The entries below must be copied exactly as they are.

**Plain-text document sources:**
┌──

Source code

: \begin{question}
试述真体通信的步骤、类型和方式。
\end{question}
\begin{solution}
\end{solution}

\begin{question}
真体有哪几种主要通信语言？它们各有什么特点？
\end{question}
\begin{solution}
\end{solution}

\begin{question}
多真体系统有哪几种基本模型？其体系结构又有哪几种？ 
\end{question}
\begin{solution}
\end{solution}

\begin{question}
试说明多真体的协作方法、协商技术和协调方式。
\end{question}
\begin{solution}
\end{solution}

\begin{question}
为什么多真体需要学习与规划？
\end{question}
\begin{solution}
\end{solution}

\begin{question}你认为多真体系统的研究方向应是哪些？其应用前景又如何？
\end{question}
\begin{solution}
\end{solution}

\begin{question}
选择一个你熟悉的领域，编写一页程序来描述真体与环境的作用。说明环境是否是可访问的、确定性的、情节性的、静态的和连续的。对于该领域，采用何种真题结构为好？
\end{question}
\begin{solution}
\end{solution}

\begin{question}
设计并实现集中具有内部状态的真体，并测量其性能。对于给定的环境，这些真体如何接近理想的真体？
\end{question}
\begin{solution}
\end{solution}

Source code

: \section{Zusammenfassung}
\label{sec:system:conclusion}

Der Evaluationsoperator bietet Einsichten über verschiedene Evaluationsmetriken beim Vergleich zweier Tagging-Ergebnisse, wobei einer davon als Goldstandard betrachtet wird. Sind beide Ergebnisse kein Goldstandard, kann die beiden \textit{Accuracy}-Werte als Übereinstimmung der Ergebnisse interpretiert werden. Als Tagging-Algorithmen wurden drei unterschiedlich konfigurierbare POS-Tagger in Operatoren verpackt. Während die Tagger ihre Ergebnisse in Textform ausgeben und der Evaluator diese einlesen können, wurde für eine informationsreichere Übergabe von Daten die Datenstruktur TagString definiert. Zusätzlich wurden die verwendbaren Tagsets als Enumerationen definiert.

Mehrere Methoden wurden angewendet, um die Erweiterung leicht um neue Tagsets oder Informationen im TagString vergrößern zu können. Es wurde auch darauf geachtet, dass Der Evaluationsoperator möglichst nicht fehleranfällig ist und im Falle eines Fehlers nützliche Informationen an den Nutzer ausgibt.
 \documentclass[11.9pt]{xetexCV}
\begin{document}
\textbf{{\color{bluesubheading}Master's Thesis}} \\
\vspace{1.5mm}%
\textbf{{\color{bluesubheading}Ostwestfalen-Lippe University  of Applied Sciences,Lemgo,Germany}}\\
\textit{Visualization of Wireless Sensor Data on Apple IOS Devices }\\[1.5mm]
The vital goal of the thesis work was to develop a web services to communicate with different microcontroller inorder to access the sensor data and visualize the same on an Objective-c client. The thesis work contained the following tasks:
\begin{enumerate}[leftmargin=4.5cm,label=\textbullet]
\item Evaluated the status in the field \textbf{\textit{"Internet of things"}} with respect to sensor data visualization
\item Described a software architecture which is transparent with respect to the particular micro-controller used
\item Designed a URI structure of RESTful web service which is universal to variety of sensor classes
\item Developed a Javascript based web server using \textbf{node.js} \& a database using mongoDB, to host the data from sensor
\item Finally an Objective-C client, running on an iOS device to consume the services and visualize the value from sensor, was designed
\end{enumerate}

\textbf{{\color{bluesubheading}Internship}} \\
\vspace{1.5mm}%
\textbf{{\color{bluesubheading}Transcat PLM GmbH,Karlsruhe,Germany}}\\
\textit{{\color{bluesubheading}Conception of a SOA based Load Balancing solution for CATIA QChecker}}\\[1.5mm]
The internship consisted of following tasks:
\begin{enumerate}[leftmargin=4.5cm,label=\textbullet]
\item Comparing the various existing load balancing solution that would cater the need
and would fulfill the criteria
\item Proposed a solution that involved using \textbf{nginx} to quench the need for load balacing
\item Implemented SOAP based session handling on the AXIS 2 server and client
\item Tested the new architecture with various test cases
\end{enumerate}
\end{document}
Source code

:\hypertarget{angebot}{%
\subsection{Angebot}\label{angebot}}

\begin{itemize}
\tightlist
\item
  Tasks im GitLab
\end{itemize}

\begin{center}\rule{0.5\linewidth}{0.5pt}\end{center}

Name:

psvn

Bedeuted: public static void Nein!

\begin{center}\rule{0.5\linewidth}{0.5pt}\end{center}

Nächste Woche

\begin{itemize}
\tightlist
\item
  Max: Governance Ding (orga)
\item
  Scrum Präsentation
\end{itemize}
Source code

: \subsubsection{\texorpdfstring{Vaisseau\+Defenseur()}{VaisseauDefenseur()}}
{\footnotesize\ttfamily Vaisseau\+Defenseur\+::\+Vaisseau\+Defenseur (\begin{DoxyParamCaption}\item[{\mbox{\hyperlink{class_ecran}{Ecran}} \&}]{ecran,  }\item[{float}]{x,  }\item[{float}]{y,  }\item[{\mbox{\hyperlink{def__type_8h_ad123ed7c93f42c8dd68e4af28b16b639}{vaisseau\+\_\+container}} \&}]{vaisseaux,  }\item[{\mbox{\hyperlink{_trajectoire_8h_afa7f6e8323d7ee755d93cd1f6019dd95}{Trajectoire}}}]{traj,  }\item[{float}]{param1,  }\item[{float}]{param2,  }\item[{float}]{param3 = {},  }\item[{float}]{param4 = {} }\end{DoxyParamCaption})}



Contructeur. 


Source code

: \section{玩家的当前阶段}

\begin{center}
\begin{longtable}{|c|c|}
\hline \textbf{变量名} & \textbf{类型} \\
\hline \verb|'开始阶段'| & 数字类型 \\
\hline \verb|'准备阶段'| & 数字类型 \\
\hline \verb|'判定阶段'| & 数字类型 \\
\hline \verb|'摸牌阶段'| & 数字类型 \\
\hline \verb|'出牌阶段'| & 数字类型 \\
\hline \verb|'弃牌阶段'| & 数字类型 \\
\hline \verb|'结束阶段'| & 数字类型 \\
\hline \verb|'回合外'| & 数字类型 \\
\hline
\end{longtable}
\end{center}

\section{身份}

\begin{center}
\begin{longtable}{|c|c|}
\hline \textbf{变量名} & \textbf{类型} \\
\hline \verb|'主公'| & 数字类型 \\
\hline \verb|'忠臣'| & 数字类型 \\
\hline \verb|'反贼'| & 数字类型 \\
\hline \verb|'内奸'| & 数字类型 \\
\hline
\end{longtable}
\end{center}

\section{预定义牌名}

└──

**RESPONSE:**
Source code

: \begin{question}
试述真体通信的步骤、类型和方式。
\end{question}
\begin{solution}
\end{solution}

\begin{question}
真体有哪几种主要通信语言？它们各有什么特点？
\end{question}
\begin{solution}
\end{solution}

\begin{question}
多真体系统有哪几种基本模型？其体系结构又有哪几种？ 
\end{question}
\begin{solution}
\end{solution}

\begin{question}
试说明多真体的协作方法、协商技术和协调方式。
\end{question}
\begin{solution}
\end{solution}

\begin{question}
为什么多真体需要学习与规划？
\end{question}
\begin{solution}
\end{solution}

\begin{question}你认为多真体系统的研究方向应是哪些？其应用前景又如何？
\end{question}
\begin{solution}
\end{solution}

\begin{question}
选择一个你熟悉的领域，编写一页程序来描述真体与环境的作用。说明环境是否是可访问的、确定性的、情节性的、静态的和连续的。对于该领域，采用何种真题结构为好？
\end{question}
\begin{solution}
\end{solution}

\begin{question}
设计并实现集中具有内部状态的真体，并测量其性能。对于给定的环境，这些真体如何接近理想的真体？
\end{question}
\begin{solution}
\end{solution}

Source code

: \section{Zusammenfassung}
\label{sec:system:conclusion}

Der Evaluationsoperator bietet Einsichten über verschiedene Evaluationsmetriken beim Vergleich zweier Tagging-Ergebnisse, wobei einer davon als Goldstandard betrachtet wird. Sind beide Ergebnisse kein Goldstandard, kann die beiden \textit{Accuracy}-Werte als Übereinstimmung der Ergebnisse interpretiert werden. Als Tagging-Algorithmen wurden drei unterschiedlich konfigurierbare POS-Tagger in Operatoren verpackt. Während die Tagger ihre Ergebnisse in Textform ausgeben und der Evaluator diese einlesen können, wurde für eine informationsreichere Übergabe von Daten die Datenstruktur TagString definiert. Zusätzlich wurden die verwendbaren Tagsets als Enumerationen definiert.

Mehrere Methoden wurden angewendet, um die Erweiterung leicht um neue Tagsets oder Informationen im TagString vergrößern zu können. Es wurde auch darauf geachtet, dass Der Evaluationsoperator möglichst nicht fehleranfällig ist und im Falle eines Fehlers nützliche Informationen an den Nutzer ausgibt.
 \documentclass[11.9pt]{xetexCV}
\begin{document}
\textbf{{\color{bluesubheading}Master's Thesis}} \\
\vspace{1.5mm}%
\textbf{{\color{bluesubheading}Ostwestfalen-Lippe University  of Applied Sciences,Lemgo,Germany}}\\
\textit{Visualization of Wireless Sensor Data on Apple IOS Devices }\\[1.5mm]
The vital goal of the thesis work was to develop a web services to communicate with different microcontroller inorder to access the sensor data and visualize the same on an Objective-c client. The thesis work contained the following tasks:
\begin{enumerate}[leftmargin=4.5cm,label=\textbullet]
\item Evaluated the status in the field \textbf{\textit{"Internet of things"}} with respect to sensor data visualization
\item Described a software architecture which is transparent with respect to the particular micro-controller used
\item Designed a URI structure of RESTful web service which is universal to variety of sensor classes
\item Developed a Javascript based web server using \textbf{node.js} \& a database using mongoDB, to host the data from sensor
\item Finally an Objective-C client, running on an iOS device to consume the services and visualize the value from sensor, was designed
\end{enumerate}

\textbf{{\color{bluesubheading}Internship}} \\
\vspace{1.5mm}%
\textbf{{\color{bluesubheading}Transcat PLM GmbH,Karlsruhe,Germany}}\\
\textit{{\color{bluesubheading}Conception of a SOA based Load Balancing solution for CATIA QChecker}}\\[1.5mm]
The internship consisted of following tasks:
\begin{enumerate}[leftmargin=4.5cm,label=\textbullet]
\item Comparing the various existing load balancing solution that would cater the need
and would fulfill the criteria
\item Proposed a solution that involved using \textbf{nginx} to quench the need for load balacing
\item Implemented SOAP based session handling on the AXIS 2 server and client
\item Tested the new architecture with various test cases
\end{enumerate}
\end{document}
Source code

:\hypertarget{angebot}{%
\subsection{Angebot}\label{angebot}}

\begin{itemize}
\tightlist
\item
  Tasks im GitLab
\end{itemize}

\begin{center}\rule{0.5\linewidth}{0.5pt}\end{center}

Name:

psvn

Bedeuted: public static void Nein!

\begin{center}\rule{0.5\linewidth}{0.5pt}\end{center}

Nächste Woche

\begin{itemize}
\tightlist
\item
  Max: Governance Ding (orga)
\item
  Scrum Präsentation
\end{itemize}
Source code

: \subsubsection{\texorpdfstring{Vaisseau\+Defenseur()}{VaisseauDefenseur()}}
{\footnotesize\ttfamily Vaisseau\+Defenseur\+::\+Vaisseau\+Defenseur (\begin{DoxyParamCaption}\item[{\mbox{\hyperlink{class_ecran}{Ecran}} \&}]{ecran,  }\item[{float}]{x,  }\item[{float}]{y,  }\item[{\mbox{\hyperlink{def__type_8h_ad123ed7c93f42c8dd68e4af28b16b639}{vaisseau\+\_\+container}} \&}]{vaisseaux,  }\item[{\mbox{\hyperlink{_trajectoire_8h_afa7f6e8323d7ee755d93cd1f6019dd95}{Trajectoire}}}]{traj,  }\item[{float}]{param1,  }\item[{float}]{param2,  }\item[{float}]{param3 = {},  }\item[{float}]{param4 = {} }\end{DoxyParamCaption})}



Contructeur. 


Source code

: \section{玩家的当前阶段}

\begin{center}
\begin{longtable}{|c|c|}
\hline \textbf{变量名} & \textbf{类型} \\
\hline \verb|'开始阶段'| & 数字类型 \\
\hline \verb|'准备阶段'| & 数字类型 \\
\hline \verb|'判定阶段'| & 数字类型 \\
\hline \verb|'摸牌阶段'| & 数字类型 \\
\hline \verb|'出牌阶段'| & 数字类型 \\
\hline \verb|'弃牌阶段'| & 数字类型 \\
\hline \verb|'结束阶段'| & 数字类型 \\
\hline \verb|'回合外'| & 数字类型 \\
\hline
\end{longtable}
\end{center}

\section{身份}

\begin{center}
\begin{longtable}{|c|c|}
\hline \textbf{变量名} & \textbf{类型} \\
\hline \verb|'主公'| & 数字类型 \\
\hline \verb|'忠臣'| & 数字类型 \\
\hline \verb|'反贼'| & 数字类型 \\
\hline \verb|'内奸'| & 数字类型 \\
\hline
\end{longtable}
\end{center}

\section{预定义牌名}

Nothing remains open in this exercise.